Amidst a landscape of economic upheaval and social repression, Ozu — whose 1953 drama Tokyo Story was voted the greatest film of all time in Sight & Sound’s 2012 poll of filmmakers — celebrates the bluntness and emotional naïveté of his child characters, and is not above indulging their fondness for flatulence-driven humor from the very first scene. At the same time, the film suggests darker social undercurrents the likes of which Leave It to Beaver wouldn’t dare touch: housewives gossip and cast aspersions on one another, salarymen struggle to maintain their middle-class lifestyles, hurtful words are exchanged between family members. The new Criterion Collection disc is remastered in beautiful 4K definition, and among several featurettes includes I Was Born, But… in its entirety. Above all else, the two films together stand as powerful testament to the shared experience of boyhood across generations and cultures alike.

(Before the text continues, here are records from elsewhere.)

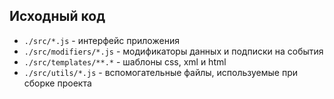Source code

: ## Исходный код
- `./src/*.js` - интерфейс приложения
- `./src/modifiers/*.js` - модификаторы данных и подписки на события
- `./src/templates/**.*` - шаблоны css, xml и html
- `./src/utils/*.js` - вспомогательные файлы, используемые при сборке проекта

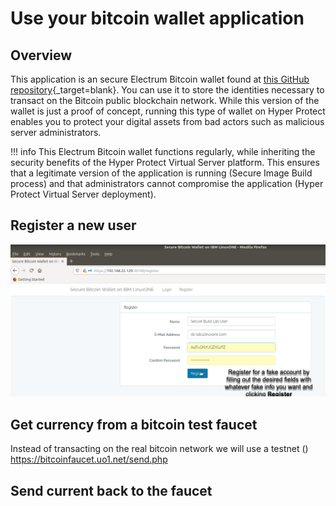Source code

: # Use your bitcoin wallet application

## Overview 

This application is an secure Electrum Bitcoin wallet found at [this GitHub repository](https://github.com/IBM/secure-bitcoin-wallet){_target=blank}. You can use it to store the identities necessary to transact on the Bitcoin public blockchain network. While this version of the wallet is just a proof of concept, running this type of wallet on Hyper Protect enables you to protect your digital assets from bad actors such as malicious server administrators.

!!! info 
    This Electrum Bitcoin wallet functions regularly, while inheriting the security benefits of the Hyper Protect Virtual Server platform. This ensures that a legitimate version of the application is running (Secure Image Build process) and that administrators cannot compromise the application (Hyper Protect Virtual Server deployment).

## Register a new user

![User Registration](Bitcoin_Wallet_Images/Wallet_register_info.png)

## Get currency from a bitcoin test faucet

Instead of transacting on the real bitcoin network we will use a testnet ()
https://bitcoinfaucet.uo1.net/send.php


## Send current back to the faucet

Though Terry Zwigoff‘s 2001 dark comedy Ghost World may hail from this century, its spirit belongs unmistakably to the 1990s. Apathetic teens, postmodern nihilism, suburban malaise, local video stores, and Thora Birch — playing a far more layered and interesting variant of her alienated high schooler from American Beauty – all mark the film as a distinct cultural product of pre-9/11 America. And yet, as the 2010s approach their waning years and a new generation of culturally displaced youths comes of age, Ghost World seems as poignant now in its ode to outcasts, losers, loners and misfits as it’s ever been.
Adapted by Zwigoff and Daniel Clowes from Clowes’ graphic novel of the same name, the film follows wayward high school graduate Enid (Birch) as she spends her last summer before adulthood pulling pranks with her BFF Becky (Scarlett Johansson, in a time when she was allowed to inhabit flesh-and-blood humans on the screen) and forming an unlikely bond with eccentric and desperately lonely middle-aged record collector Seymour (a meek, heartbreaking Steve Buscemi). The film drips with Zwigoff’s characteristic cynicism and misanthropy, as an angry and confused Enid rails against the evils of consumer culture, political correctness, sexual repression, capitalist enterprise, everyday stupidity, and the general scourge of inauthenticity. But hidden within the sardonic sea of bile is a creeping pathos, a heartbreaking portrait of loneliness seen through eyes both young and old, which culminates in a quietly devastating finale. This edition from the Criterion Collection includes new commentaries and featurettes with Zwigoff and Clowes, and even printed excerpts from the original Ghost World graphic novel.